Well, Small caps & Red letters you can store in version columns using HTML or appropriate formats. In the interface you can strip them off based on user's choice whether he requires red letter or small caps.
For reference, you can download the SQLs from below and customize in your way
Bibles in SQL format
Rather than reinventing the wheel, you might consider using a "Bible SDK" such as AV Bible, which stores text, formatting, verse numbers, etc. in an open, custom binary format.
I think they have everything you've listed except cross-references.
I also found http://www.lyricue.org/downloads/ that includes several bible translations in mysql format.
This repository contains entire Bible given in sql.
https://github.com/godlytalias/Bible-Database
Everything WernerCD's answer, but store the verseText as xml so you can add formatting tags like <red>e.g. Red Text</red> and use the tags to format it in your application
Mark Rushakoff's answer is probably the best for you specific need. However more generally if need to store content that either has data within the content or if you need to store data about the content a Content Management System is typically used. You can build your own (which WernerCD's answer had a table structure for) or use a CMS product. The list here shows the wide variety of technologies used (around 30 in this list use MySQL)
expanding the DB horizontally isn't very efficient with the potential of having very large tables and complex updates. so id, book, chapter, verse, V1, V2, V3, V4... Vn just seems to be looking at the problem like a spreadsheet rather than taking advantage of what a DB has to offer.
the references are static (book, chapter, verse) so they can be populated in one table with an id and with that you have the framework of the entire bible. the verse content can potentially have hundreds of versions so it would be better stored in its own table and linked with a foreign key to identifying the references. the structure would be primary_id, foreign_id, version, content.
now the content just fills in as needed and there is no need to have thousands of empty fields that in the future you have to go back and fill in or needing to expand the table and backfill all the existing data every time you add a new version. just fill in the verses as you get them which works better I think if you building it yourself.

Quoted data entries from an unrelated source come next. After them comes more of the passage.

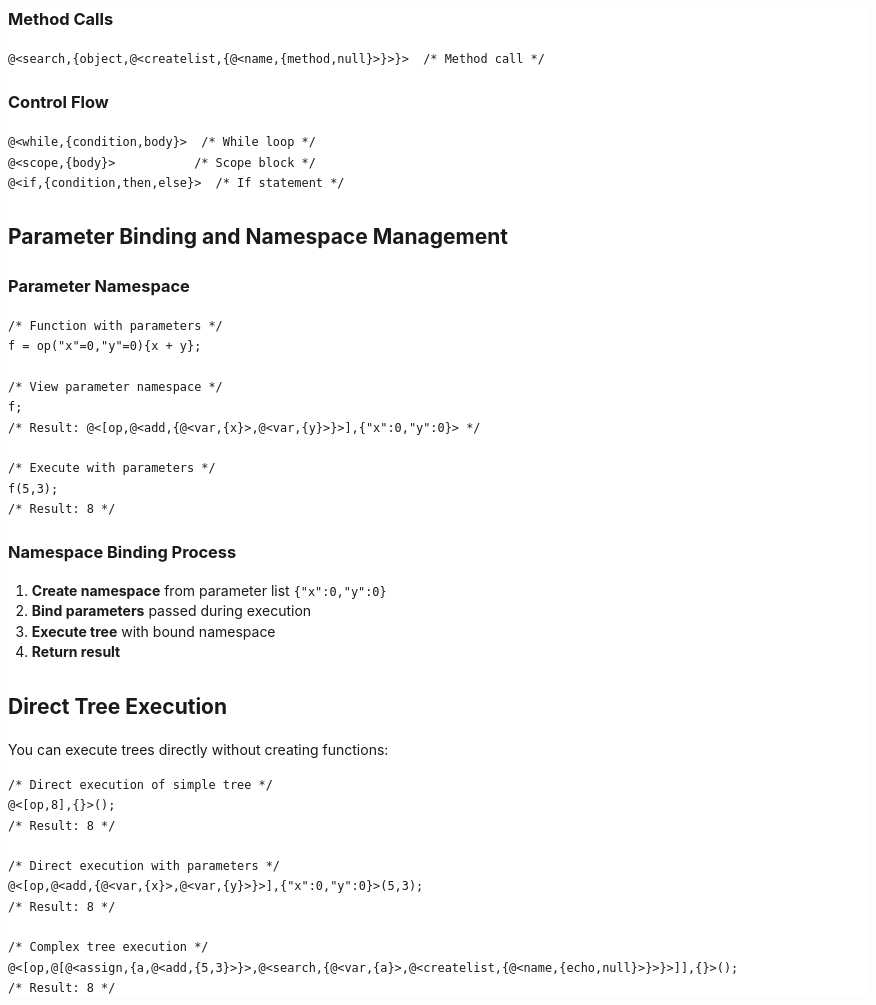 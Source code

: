 ### Method Calls
```grapa
@<search,{object,@<createlist,{@<name,{method,null}>}>}>  /* Method call */
```

### Control Flow
```grapa
@<while,{condition,body}>  /* While loop */
@<scope,{body}>           /* Scope block */
@<if,{condition,then,else}>  /* If statement */
```

## Parameter Binding and Namespace Management

### Parameter Namespace
```grapa
/* Function with parameters */
f = op("x"=0,"y"=0){x + y};

/* View parameter namespace */
f;
/* Result: @<[op,@<add,{@<var,{x}>,@<var,{y}>}>],{"x":0,"y":0}> */

/* Execute with parameters */
f(5,3);
/* Result: 8 */
```

### Namespace Binding Process
1. **Create namespace** from parameter list `{"x":0,"y":0}`
2. **Bind parameters** passed during execution
3. **Execute tree** with bound namespace
4. **Return result**

## Direct Tree Execution

You can execute trees directly without creating functions:

```grapa
/* Direct execution of simple tree */
@<[op,8],{}>();
/* Result: 8 */

/* Direct execution with parameters */
@<[op,@<add,{@<var,{x}>,@<var,{y}>}>],{"x":0,"y":0}>(5,3);
/* Result: 8 */

/* Complex tree execution */
@<[op,@[@<assign,{a,@<add,{5,3}>}>,@<search,{@<var,{a}>,@<createlist,{@<name,{echo,null}>}>}>]],{}>();
/* Result: 8 */
```
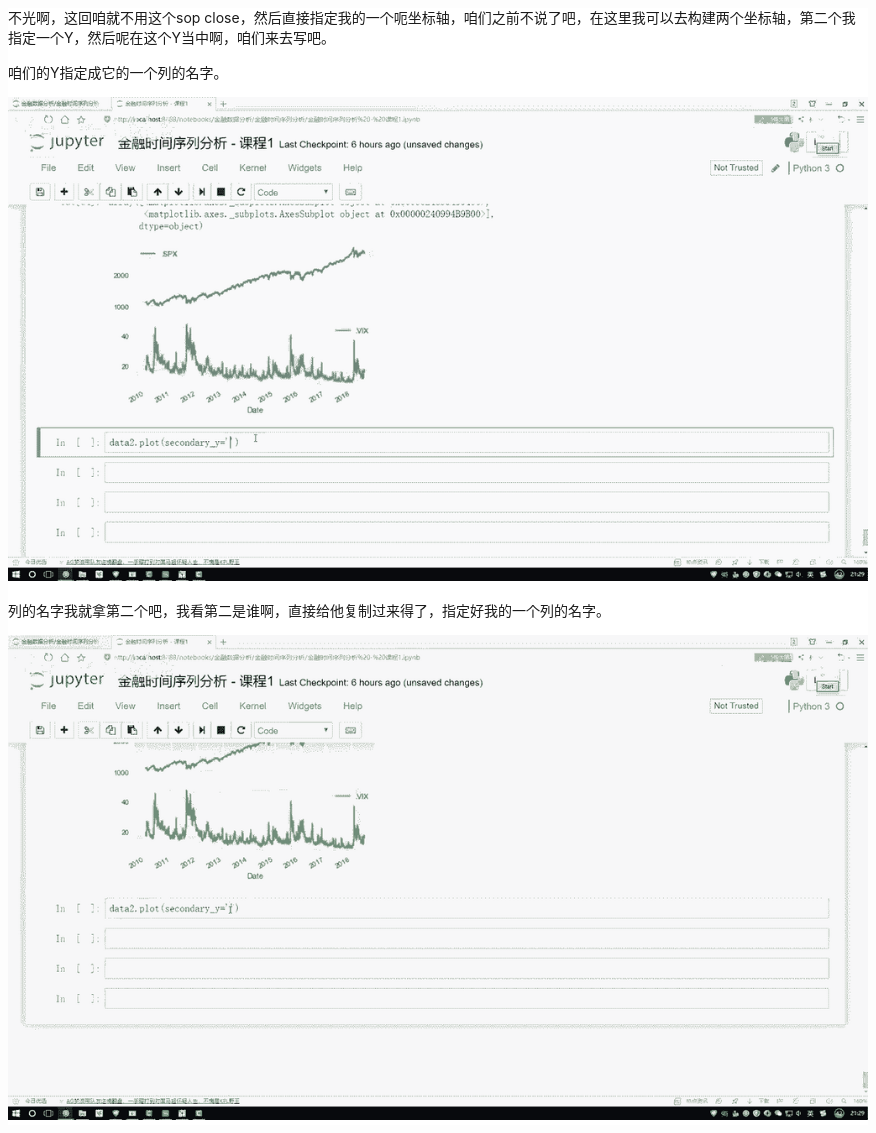 不光啊，这回咱就不用这个sop close，然后直接指定我的一个呃坐标轴，咱们之前不说了吧，在这里我可以去构建两个坐标轴，第二个我指定一个Y，然后呢在这个Y当中啊，咱们来去写吧。

咱们的Y指定成它的一个列的名字。

![](img/1a3204a3dc20e6e38b88e36e287b855f_27.png)

列的名字我就拿第二个吧，我看第二是谁啊，直接给他复制过来得了，指定好我的一个列的名字。

![](img/1a3204a3dc20e6e38b88e36e287b855f_29.png)
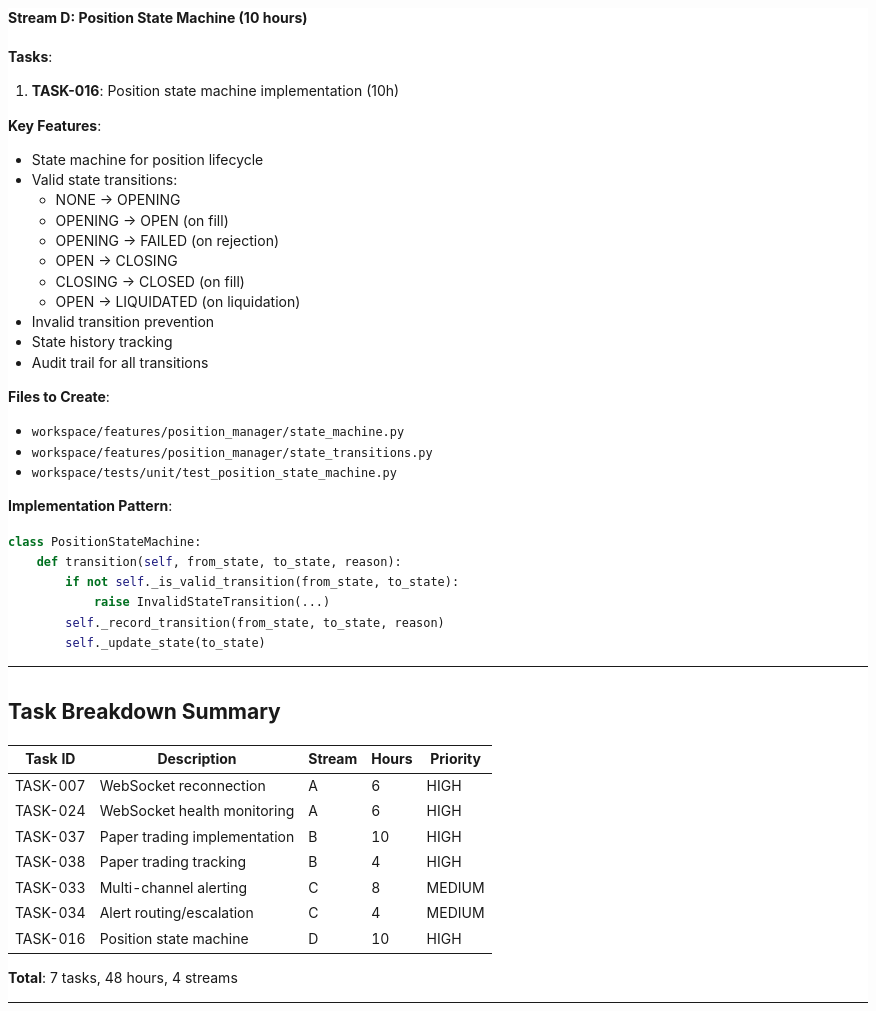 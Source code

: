 
#### Stream D: Position State Machine (10 hours)
**Tasks**:
1. **TASK-016**: Position state machine implementation (10h)

**Key Features**:
- State machine for position lifecycle
- Valid state transitions:
  - NONE → OPENING
  - OPENING → OPEN (on fill)
  - OPENING → FAILED (on rejection)
  - OPEN → CLOSING
  - CLOSING → CLOSED (on fill)
  - OPEN → LIQUIDATED (on liquidation)
- Invalid transition prevention
- State history tracking
- Audit trail for all transitions

**Files to Create**:
- `workspace/features/position_manager/state_machine.py`
- `workspace/features/position_manager/state_transitions.py`
- `workspace/tests/unit/test_position_state_machine.py`

**Implementation Pattern**:
```python
class PositionStateMachine:
    def transition(self, from_state, to_state, reason):
        if not self._is_valid_transition(from_state, to_state):
            raise InvalidStateTransition(...)
        self._record_transition(from_state, to_state, reason)
        self._update_state(to_state)
```

---

## Task Breakdown Summary

| Task ID | Description | Stream | Hours | Priority |
|---------|-------------|--------|-------|----------|
| TASK-007 | WebSocket reconnection | A | 6 | HIGH |
| TASK-024 | WebSocket health monitoring | A | 6 | HIGH |
| TASK-037 | Paper trading implementation | B | 10 | HIGH |
| TASK-038 | Paper trading tracking | B | 4 | HIGH |
| TASK-033 | Multi-channel alerting | C | 8 | MEDIUM |
| TASK-034 | Alert routing/escalation | C | 4 | MEDIUM |
| TASK-016 | Position state machine | D | 10 | HIGH |

**Total**: 7 tasks, 48 hours, 4 streams

--- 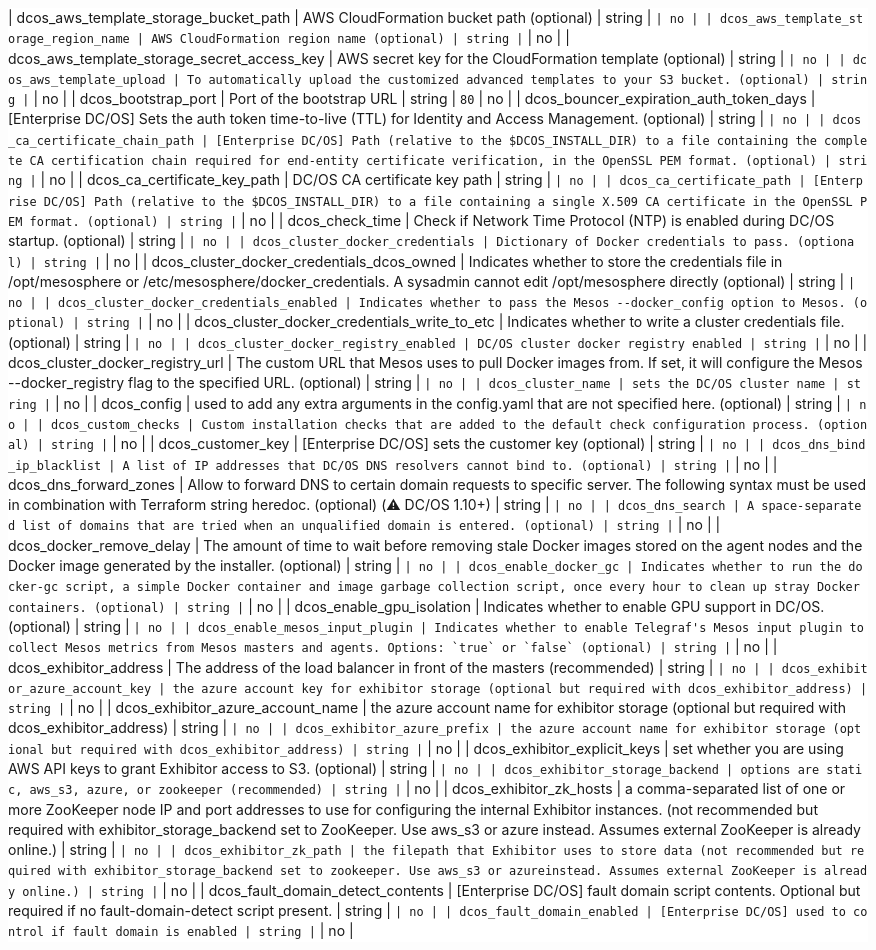 | dcos_aws_template_storage_bucket_path | AWS CloudFormation bucket path (optional) | string | `` | no |
| dcos_aws_template_storage_region_name | AWS CloudFormation region name (optional) | string | `` | no |
| dcos_aws_template_storage_secret_access_key | AWS secret key for the CloudFormation template (optional) | string | `` | no |
| dcos_aws_template_upload | To automatically upload the customized advanced templates to your S3 bucket. (optional) | string | `` | no |
| dcos_bootstrap_port | Port of the bootstrap URL | string | `80` | no |
| dcos_bouncer_expiration_auth_token_days | [Enterprise DC/OS] Sets the auth token time-to-live (TTL) for Identity and Access Management. (optional) | string | `` | no |
| dcos_ca_certificate_chain_path | [Enterprise DC/OS] Path (relative to the $DCOS_INSTALL_DIR) to a file containing the complete CA certification chain required for end-entity certificate verification, in the OpenSSL PEM format. (optional) | string | `` | no |
| dcos_ca_certificate_key_path | DC/OS CA certificate key path | string | `` | no |
| dcos_ca_certificate_path | [Enterprise DC/OS] Path (relative to the $DCOS_INSTALL_DIR) to a file containing a single X.509 CA certificate in the OpenSSL PEM format. (optional) | string | `` | no |
| dcos_check_time | Check if Network Time Protocol (NTP) is enabled during DC/OS startup. (optional) | string | `` | no |
| dcos_cluster_docker_credentials | Dictionary of Docker credentials to pass. (optional) | string | `` | no |
| dcos_cluster_docker_credentials_dcos_owned | Indicates whether to store the credentials file in /opt/mesosphere or /etc/mesosphere/docker_credentials. A sysadmin cannot edit /opt/mesosphere directly (optional) | string | `` | no |
| dcos_cluster_docker_credentials_enabled | Indicates whether to pass the Mesos --docker_config option to Mesos. (optional) | string | `` | no |
| dcos_cluster_docker_credentials_write_to_etc | Indicates whether to write a cluster credentials file. (optional) | string | `` | no |
| dcos_cluster_docker_registry_enabled | DC/OS cluster docker registry enabled | string | `` | no |
| dcos_cluster_docker_registry_url | The custom URL that Mesos uses to pull Docker images from. If set, it will configure the Mesos --docker_registry flag to the specified URL. (optional) | string | `` | no |
| dcos_cluster_name | sets the DC/OS cluster name | string | `` | no |
| dcos_config | used to add any extra arguments in the config.yaml that are not specified here. (optional) | string | `` | no |
| dcos_custom_checks | Custom installation checks that are added to the default check configuration process. (optional) | string | `` | no |
| dcos_customer_key | [Enterprise DC/OS] sets the customer key (optional) | string | `` | no |
| dcos_dns_bind_ip_blacklist | A list of IP addresses that DC/OS DNS resolvers cannot bind to. (optional) | string | `` | no |
| dcos_dns_forward_zones | Allow to forward DNS to certain domain requests to specific server. The following syntax must be used in combination with Terraform string heredoc. (optional) (:warning: DC/OS 1.10+) | string | `` | no |
| dcos_dns_search | A space-separated list of domains that are tried when an unqualified domain is entered. (optional) | string | `` | no |
| dcos_docker_remove_delay | The amount of time to wait before removing stale Docker images stored on the agent nodes and the Docker image generated by the installer. (optional) | string | `` | no |
| dcos_enable_docker_gc | Indicates whether to run the docker-gc script, a simple Docker container and image garbage collection script, once every hour to clean up stray Docker containers. (optional) | string | `` | no |
| dcos_enable_gpu_isolation | Indicates whether to enable GPU support in DC/OS. (optional) | string | `` | no |
| dcos_enable_mesos_input_plugin | Indicates whether to enable Telegraf's Mesos input plugin to collect Mesos metrics from Mesos masters and agents. Options: `true` or `false` (optional) | string | `` | no |
| dcos_exhibitor_address | The address of the load balancer in front of the masters (recommended) | string | `` | no |
| dcos_exhibitor_azure_account_key | the azure account key for exhibitor storage (optional but required with dcos_exhibitor_address) | string | `` | no |
| dcos_exhibitor_azure_account_name | the azure account name for exhibitor storage (optional but required with dcos_exhibitor_address) | string | `` | no |
| dcos_exhibitor_azure_prefix | the azure account name for exhibitor storage (optional but required with dcos_exhibitor_address) | string | `` | no |
| dcos_exhibitor_explicit_keys | set whether you are using AWS API keys to grant Exhibitor access to S3. (optional) | string | `` | no |
| dcos_exhibitor_storage_backend | options are static, aws_s3, azure, or zookeeper (recommended) | string | `` | no |
| dcos_exhibitor_zk_hosts | a comma-separated list of one or more ZooKeeper node IP and port addresses to use for configuring the internal Exhibitor instances. (not recommended but required with exhibitor_storage_backend set to ZooKeeper. Use aws_s3 or azure instead. Assumes external ZooKeeper is already online.) | string | `` | no |
| dcos_exhibitor_zk_path | the filepath that Exhibitor uses to store data (not recommended but required with exhibitor_storage_backend set to zookeeper. Use aws_s3 or azureinstead. Assumes external ZooKeeper is already online.) | string | `` | no |
| dcos_fault_domain_detect_contents | [Enterprise DC/OS] fault domain script contents. Optional but required if no fault-domain-detect script present. | string | `` | no |
| dcos_fault_domain_enabled | [Enterprise DC/OS] used to control if fault domain is enabled | string | `` | no |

This also makes sense as some versions only have the NT or some verses that they think were added later aren't available so there is no need to have empty fields you just have the data and it links to the verse reference. "version" can also be a foreign key to identify more information in the version like a publishing date or long/short name (ie. "NIV", "New International Version") This also works well when using more than one revision of a translation like the 1984 NIV vs 2011 NIV. Both can be identified as "NIV" but differ in content so the version_id can link another table with expanded information about the version it's using. Once that data is in and linked properly you can display it however you wish for example combining the publishing date/short version name making a name like "NIV1984" or have a separate column unique for a display name.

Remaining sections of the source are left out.